En réalité, j’ai envie de partir, ça me trotte dans la tête depuis quelque temps. Dit comme ça, cela paraît inquiétant, mais ce n’est pas si déraisonnable que ça en à l’air:

Je suis heureux dans le mouvement. Mon voyage itinérant en octobre, ma retraite spirituelle en début décembre et dernièrement ma semaine de théâtre. Dans chacune de ces expériences je me sentais bien parce que je rencontrais de nouvelles personnes, j’étais dans un cadre que j’appréciais. Je suis de plus en plus persuadé que le cocon chez papa maman m’empoisonne, m’affaiblit. La logique voudrait que je trouve un petit job pour ensuite trouver un petit appart pour renouer avec une petite vie… Pfffuck

Oui, mais j’ai mon bouquin à terminer avant, je fais du théâtre avec des petits projets qui tournent autour, je fais du yoga, un atelier d’écriture et le plus important, l’activité autour de ce blog. Tout cela retarde une possible envolée. Aussi je n’ai aucune idée de quel travail faire, ni de l’endroit où je voudrais habiter.

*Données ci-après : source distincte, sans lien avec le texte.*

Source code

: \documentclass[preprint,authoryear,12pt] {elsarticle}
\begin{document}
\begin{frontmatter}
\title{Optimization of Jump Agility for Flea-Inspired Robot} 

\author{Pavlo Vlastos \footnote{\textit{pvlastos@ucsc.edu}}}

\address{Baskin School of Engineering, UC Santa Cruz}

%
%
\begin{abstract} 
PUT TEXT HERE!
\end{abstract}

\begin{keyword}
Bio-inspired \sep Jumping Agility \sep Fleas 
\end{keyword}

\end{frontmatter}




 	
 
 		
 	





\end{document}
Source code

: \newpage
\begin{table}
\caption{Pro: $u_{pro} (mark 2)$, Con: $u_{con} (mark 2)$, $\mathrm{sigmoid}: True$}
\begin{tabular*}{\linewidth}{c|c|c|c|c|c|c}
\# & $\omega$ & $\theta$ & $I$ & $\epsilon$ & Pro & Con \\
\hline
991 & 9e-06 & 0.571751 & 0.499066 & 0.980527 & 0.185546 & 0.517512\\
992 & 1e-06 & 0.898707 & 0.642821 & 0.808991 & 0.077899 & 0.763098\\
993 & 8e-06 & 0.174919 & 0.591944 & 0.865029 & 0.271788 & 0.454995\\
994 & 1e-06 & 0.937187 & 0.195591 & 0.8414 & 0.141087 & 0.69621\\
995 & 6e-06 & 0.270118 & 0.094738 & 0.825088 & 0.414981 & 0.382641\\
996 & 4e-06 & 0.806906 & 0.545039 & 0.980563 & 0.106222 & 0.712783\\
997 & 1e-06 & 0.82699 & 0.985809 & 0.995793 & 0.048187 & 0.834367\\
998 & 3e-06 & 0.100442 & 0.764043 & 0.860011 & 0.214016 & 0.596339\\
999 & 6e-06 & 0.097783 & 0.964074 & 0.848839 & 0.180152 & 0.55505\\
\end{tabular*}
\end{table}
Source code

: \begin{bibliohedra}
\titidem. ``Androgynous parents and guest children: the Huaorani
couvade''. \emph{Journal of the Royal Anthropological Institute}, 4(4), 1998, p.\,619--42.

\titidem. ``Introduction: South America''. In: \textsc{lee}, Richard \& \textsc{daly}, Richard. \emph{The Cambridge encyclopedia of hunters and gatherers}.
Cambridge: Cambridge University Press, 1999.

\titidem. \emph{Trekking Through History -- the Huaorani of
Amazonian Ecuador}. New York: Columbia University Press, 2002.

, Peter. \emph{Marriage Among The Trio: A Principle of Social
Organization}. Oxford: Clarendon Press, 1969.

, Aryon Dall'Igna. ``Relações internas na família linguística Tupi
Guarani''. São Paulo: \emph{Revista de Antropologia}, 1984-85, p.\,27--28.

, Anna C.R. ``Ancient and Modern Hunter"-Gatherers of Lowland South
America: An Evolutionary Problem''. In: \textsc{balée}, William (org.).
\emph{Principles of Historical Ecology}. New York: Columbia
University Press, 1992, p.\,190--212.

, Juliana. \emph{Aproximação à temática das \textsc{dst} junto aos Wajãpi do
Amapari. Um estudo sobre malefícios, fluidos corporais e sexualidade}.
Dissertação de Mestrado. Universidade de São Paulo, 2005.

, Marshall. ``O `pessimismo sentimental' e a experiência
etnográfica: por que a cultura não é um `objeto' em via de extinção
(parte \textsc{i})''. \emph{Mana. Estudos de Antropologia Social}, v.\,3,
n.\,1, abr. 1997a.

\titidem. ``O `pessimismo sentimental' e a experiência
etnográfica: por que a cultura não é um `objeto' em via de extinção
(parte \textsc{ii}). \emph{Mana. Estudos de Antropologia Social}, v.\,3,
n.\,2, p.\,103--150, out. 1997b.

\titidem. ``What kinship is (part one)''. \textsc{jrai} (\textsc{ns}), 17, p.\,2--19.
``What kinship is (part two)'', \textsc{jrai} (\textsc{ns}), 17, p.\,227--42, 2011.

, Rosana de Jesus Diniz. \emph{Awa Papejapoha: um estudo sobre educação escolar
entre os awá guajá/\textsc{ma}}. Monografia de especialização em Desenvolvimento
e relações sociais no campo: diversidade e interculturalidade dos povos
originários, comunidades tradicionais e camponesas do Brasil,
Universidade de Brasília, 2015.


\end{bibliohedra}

Et puis j’ai cette croyance personnelle, cette particulière confiance en moi qui m’a prouvé et me prouve de jours en jours que lorsque je m’ouvre à l’inconnu, je fais les bonnes rencontres, les opportunités justes tombe du ciel. Je pourrais profiter simplement de cette philosophie, prendre la route et avec ma confiance aveugle tout ira bien!

Pourquoi je le fais pas? L’inquiétude de mes parents, particulièrement de ma mère, est contagieuse. Sentir leur inquiétude m’affaiblit et rend difficile mon affirmation. Leur inquiétude est légitime (je t’invite à lire la partie Maniac Story) mais ça ne devrait pas me toucher autant.

Tout ça pour dire que je suis en plein doute.

J’ai quand même bien envie de disparaître, recommencer à zéro. Il le faudra un jour de toute façon alors pourquoi attendre, je ne suis pas prêt? qu’est ce qui me manque pour être prêt?

Je me demande si une petite femme, un petit boulot, un petit appart’ en ville, une activité artistique pourrait me convenir. Mais non, c’est pas possible, je suis tellement différent d’eux, j’ai une histoire tellement différente d’eux, comment je pourrais vivre comme eux. Je ressens les choses différemment, je vois la vie différemment pour ne pas dire je vois plus loin, enfin, j’ai envie de le dire ce soir : ils sont ridicules, leurs préoccupations sont si éloignées de l’essentiel, ils n’ont rien de mystérieux, rien d’enviable, ils sont misérables. Pourquoi me forcer à vivre comme eux? Ah, il y a les artistes… j’en ai pas encore rencontré…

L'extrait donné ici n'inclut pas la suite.